# Task goal
Each record below is to be set down again precisely.

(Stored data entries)
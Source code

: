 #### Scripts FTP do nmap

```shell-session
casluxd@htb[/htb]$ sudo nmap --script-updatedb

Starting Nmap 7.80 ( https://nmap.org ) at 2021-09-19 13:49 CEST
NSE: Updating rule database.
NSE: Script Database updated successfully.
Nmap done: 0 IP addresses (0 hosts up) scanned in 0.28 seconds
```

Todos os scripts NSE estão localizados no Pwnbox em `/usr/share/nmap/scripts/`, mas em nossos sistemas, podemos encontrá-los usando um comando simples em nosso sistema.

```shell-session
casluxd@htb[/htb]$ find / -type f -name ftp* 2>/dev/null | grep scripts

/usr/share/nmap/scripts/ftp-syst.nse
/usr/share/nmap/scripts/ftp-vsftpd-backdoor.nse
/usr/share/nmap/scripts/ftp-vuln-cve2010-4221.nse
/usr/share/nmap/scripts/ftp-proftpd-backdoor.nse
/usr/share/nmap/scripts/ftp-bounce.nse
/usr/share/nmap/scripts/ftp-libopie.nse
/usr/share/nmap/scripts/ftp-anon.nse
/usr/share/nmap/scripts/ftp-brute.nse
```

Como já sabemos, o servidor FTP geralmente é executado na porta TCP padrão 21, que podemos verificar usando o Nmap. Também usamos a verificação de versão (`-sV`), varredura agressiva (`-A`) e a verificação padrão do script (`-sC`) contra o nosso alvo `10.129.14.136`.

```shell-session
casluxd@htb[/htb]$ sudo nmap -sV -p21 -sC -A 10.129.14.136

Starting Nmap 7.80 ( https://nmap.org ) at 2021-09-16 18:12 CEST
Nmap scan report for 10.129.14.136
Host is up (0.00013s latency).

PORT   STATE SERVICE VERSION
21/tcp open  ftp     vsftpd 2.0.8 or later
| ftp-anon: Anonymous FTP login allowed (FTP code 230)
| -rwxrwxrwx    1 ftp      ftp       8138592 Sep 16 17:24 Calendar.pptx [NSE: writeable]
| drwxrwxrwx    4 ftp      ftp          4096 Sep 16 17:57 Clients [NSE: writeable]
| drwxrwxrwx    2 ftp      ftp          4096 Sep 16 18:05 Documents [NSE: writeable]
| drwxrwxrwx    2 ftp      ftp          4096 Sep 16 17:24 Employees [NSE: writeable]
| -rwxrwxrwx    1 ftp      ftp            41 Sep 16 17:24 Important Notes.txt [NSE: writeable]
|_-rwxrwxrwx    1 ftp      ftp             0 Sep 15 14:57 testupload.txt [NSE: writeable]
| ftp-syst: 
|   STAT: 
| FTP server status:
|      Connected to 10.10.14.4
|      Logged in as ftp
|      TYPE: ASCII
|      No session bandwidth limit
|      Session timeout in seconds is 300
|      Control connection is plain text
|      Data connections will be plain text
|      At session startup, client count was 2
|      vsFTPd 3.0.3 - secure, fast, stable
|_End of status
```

# Answer for the task
Source code

: #### Scripts FTP do nmap

```shell-session
casluxd@htb[/htb]$ sudo nmap --script-updatedb

Starting Nmap 7.80 ( https://nmap.org ) at 2021-09-19 13:49 CEST
NSE: Updating rule database.
NSE: Script Database updated successfully.
Nmap done: 0 IP addresses (0 hosts up) scanned in 0.28 seconds
```

Todos os scripts NSE estão localizados no Pwnbox em `/usr/share/nmap/scripts/`, mas em nossos sistemas, podemos encontrá-los usando um comando simples em nosso sistema.

```shell-session
casluxd@htb[/htb]$ find / -type f -name ftp* 2>/dev/null | grep scripts

/usr/share/nmap/scripts/ftp-syst.nse
/usr/share/nmap/scripts/ftp-vsftpd-backdoor.nse
/usr/share/nmap/scripts/ftp-vuln-cve2010-4221.nse
/usr/share/nmap/scripts/ftp-proftpd-backdoor.nse
/usr/share/nmap/scripts/ftp-bounce.nse
/usr/share/nmap/scripts/ftp-libopie.nse
/usr/share/nmap/scripts/ftp-anon.nse
/usr/share/nmap/scripts/ftp-brute.nse
```

Como já sabemos, o servidor FTP geralmente é executado na porta TCP padrão 21, que podemos verificar usando o Nmap. Também usamos a verificação de versão (`-sV`), varredura agressiva (`-A`) e a verificação padrão do script (`-sC`) contra o nosso alvo `10.129.14.136`.

```shell-session
casluxd@htb[/htb]$ sudo nmap -sV -p21 -sC -A 10.129.14.136

Starting Nmap 7.80 ( https://nmap.org ) at 2021-09-16 18:12 CEST
Nmap scan report for 10.129.14.136
Host is up (0.00013s latency).

PORT   STATE SERVICE VERSION
21/tcp open  ftp     vsftpd 2.0.8 or later
| ftp-anon: Anonymous FTP login allowed (FTP code 230)
| -rwxrwxrwx    1 ftp      ftp       8138592 Sep 16 17:24 Calendar.pptx [NSE: writeable]
| drwxrwxrwx    4 ftp      ftp          4096 Sep 16 17:57 Clients [NSE: writeable]
| drwxrwxrwx    2 ftp      ftp          4096 Sep 16 18:05 Documents [NSE: writeable]
| drwxrwxrwx    2 ftp      ftp          4096 Sep 16 17:24 Employees [NSE: writeable]
| -rwxrwxrwx    1 ftp      ftp            41 Sep 16 17:24 Important Notes.txt [NSE: writeable]
|_-rwxrwxrwx    1 ftp      ftp             0 Sep 15 14:57 testupload.txt [NSE: writeable]
| ftp-syst: 
|   STAT: 
| FTP server status:
|      Connected to 10.10.14.4
|      Logged in as ftp
|      TYPE: ASCII
|      No session bandwidth limit
|      Session timeout in seconds is 300
|      Control connection is plain text
|      Data connections will be plain text
|      At session startup, client count was 2
|      vsFTPd 3.0.3 - secure, fast, stable
|_End of status
```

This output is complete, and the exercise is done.